Dan segala ini adalah air mata buaya, bukankah air mata itu telah dipersiapkan sebelumnya, saat mega proyek yang tak mengindahkan AMDAL, tiada peduli kerak-kerak bumi digeser sana-sini, material-material diimport, semua atas nama kemajuan kota, sekalipun telah menambah beban kota untuk menyanggah berjuta ton material itu, bukan?.

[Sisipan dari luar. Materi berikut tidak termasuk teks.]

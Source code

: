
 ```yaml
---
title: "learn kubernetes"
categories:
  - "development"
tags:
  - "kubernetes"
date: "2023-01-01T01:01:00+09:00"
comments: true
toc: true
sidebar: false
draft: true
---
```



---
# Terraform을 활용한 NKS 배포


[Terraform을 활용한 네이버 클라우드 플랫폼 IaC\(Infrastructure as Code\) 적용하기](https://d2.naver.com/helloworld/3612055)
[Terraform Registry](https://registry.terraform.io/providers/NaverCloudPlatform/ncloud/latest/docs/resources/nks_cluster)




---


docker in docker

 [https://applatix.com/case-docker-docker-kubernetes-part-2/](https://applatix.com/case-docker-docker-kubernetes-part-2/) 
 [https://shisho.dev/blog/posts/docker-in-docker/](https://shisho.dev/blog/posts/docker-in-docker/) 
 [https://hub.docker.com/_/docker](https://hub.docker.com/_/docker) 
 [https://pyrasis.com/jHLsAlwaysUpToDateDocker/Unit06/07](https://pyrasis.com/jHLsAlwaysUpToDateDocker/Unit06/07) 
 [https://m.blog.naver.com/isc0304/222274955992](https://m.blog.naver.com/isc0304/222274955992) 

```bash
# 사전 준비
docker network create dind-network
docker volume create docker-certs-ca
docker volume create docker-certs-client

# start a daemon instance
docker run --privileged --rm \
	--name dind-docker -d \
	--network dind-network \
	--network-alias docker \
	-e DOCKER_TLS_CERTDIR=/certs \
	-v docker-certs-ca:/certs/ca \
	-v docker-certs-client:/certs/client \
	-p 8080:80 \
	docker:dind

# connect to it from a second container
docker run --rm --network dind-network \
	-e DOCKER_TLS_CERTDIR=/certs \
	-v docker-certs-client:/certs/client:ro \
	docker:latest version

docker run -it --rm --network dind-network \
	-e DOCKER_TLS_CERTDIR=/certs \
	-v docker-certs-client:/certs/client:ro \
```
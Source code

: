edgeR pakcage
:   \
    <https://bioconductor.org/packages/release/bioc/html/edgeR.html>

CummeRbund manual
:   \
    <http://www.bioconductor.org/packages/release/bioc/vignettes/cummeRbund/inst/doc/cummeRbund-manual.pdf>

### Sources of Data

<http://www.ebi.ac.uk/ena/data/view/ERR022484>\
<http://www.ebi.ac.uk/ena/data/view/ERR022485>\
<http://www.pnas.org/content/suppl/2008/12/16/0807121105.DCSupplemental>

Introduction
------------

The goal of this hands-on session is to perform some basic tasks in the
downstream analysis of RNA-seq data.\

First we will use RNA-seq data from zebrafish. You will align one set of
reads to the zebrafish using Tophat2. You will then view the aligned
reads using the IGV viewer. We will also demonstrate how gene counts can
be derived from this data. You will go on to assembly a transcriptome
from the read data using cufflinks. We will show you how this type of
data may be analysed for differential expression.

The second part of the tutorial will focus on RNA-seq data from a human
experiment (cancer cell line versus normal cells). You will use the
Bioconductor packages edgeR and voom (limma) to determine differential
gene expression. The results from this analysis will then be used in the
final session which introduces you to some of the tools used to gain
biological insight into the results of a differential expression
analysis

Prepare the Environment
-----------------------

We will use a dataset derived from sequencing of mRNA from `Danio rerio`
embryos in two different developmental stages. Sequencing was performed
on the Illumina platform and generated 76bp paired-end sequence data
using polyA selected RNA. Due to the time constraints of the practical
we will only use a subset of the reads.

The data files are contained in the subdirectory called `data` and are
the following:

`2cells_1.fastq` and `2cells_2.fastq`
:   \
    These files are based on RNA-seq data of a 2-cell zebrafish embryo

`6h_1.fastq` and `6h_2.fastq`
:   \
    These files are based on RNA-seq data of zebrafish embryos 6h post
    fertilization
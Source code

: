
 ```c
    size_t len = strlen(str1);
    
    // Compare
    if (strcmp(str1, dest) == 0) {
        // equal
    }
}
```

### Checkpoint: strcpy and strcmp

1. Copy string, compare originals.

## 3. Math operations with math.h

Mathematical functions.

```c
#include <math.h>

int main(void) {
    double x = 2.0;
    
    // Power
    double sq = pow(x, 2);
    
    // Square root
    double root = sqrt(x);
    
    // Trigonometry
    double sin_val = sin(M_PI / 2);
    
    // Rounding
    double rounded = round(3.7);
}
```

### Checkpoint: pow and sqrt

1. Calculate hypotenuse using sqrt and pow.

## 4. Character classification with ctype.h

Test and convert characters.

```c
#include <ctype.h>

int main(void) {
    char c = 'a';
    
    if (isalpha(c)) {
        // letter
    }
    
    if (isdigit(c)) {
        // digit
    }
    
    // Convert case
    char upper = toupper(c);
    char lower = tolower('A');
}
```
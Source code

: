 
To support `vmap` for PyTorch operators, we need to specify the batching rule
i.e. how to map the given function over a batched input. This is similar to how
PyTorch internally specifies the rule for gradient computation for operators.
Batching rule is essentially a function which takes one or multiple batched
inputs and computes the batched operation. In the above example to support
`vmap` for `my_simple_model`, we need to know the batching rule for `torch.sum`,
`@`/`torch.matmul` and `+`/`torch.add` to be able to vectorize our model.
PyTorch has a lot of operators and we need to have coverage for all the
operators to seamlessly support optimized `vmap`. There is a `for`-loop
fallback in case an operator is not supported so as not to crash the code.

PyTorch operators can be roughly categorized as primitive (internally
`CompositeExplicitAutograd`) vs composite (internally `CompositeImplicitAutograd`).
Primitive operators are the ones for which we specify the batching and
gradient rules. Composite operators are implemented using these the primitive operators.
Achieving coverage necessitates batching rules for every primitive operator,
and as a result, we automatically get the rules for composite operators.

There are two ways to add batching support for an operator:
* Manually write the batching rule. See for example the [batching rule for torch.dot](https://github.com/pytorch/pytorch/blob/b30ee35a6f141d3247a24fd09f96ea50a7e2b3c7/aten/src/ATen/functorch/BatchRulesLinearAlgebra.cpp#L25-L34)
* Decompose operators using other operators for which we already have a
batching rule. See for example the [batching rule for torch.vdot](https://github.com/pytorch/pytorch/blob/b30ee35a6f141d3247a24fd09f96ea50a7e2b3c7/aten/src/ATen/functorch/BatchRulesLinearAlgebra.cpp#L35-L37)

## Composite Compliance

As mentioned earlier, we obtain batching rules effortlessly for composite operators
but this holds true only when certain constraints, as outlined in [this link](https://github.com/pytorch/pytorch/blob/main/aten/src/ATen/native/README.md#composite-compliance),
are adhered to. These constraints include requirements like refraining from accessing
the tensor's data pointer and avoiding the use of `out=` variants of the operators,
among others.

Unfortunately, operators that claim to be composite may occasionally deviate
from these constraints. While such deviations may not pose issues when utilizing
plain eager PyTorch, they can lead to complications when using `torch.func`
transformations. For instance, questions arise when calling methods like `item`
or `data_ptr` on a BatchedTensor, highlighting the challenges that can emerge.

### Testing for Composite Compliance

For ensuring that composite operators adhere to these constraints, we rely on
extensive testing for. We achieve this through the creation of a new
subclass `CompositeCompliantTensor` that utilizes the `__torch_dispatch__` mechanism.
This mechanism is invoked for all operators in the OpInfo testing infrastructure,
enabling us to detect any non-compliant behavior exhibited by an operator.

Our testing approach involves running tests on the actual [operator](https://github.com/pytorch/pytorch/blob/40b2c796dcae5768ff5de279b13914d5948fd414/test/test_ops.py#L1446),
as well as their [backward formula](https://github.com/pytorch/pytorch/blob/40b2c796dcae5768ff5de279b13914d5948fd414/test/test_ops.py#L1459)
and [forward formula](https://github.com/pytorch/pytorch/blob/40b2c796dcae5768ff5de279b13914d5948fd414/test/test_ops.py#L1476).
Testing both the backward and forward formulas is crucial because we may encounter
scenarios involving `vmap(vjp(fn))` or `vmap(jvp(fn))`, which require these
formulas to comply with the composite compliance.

Lalu, seorang anak muda terkekeh-kekeh melihat Wali Kota menangis. Ini aneh bin unik, anak muda itu menganggap air mata walikota, hanyalah lawakan. Anak muda itu kian tertawa, mengingat wali kota itu, berkampanye: “Jangan Kotori Kota Kita”. Di sisi lain, baligo-baligo wali kota itu, telah mencumbui jalan-jalan propinsi, sudut stratgis kota, hingga kayu-kayu yang menjadi penyanggah baligo itu, tumbah. Tiada yang peduli, dan kayu-kayu itu berjalan sendiri, memilih tempat terendah, di selokan-selokan, menjadi perahu sementara yang akhirnya tersulap menjadi menyumbat aliran air.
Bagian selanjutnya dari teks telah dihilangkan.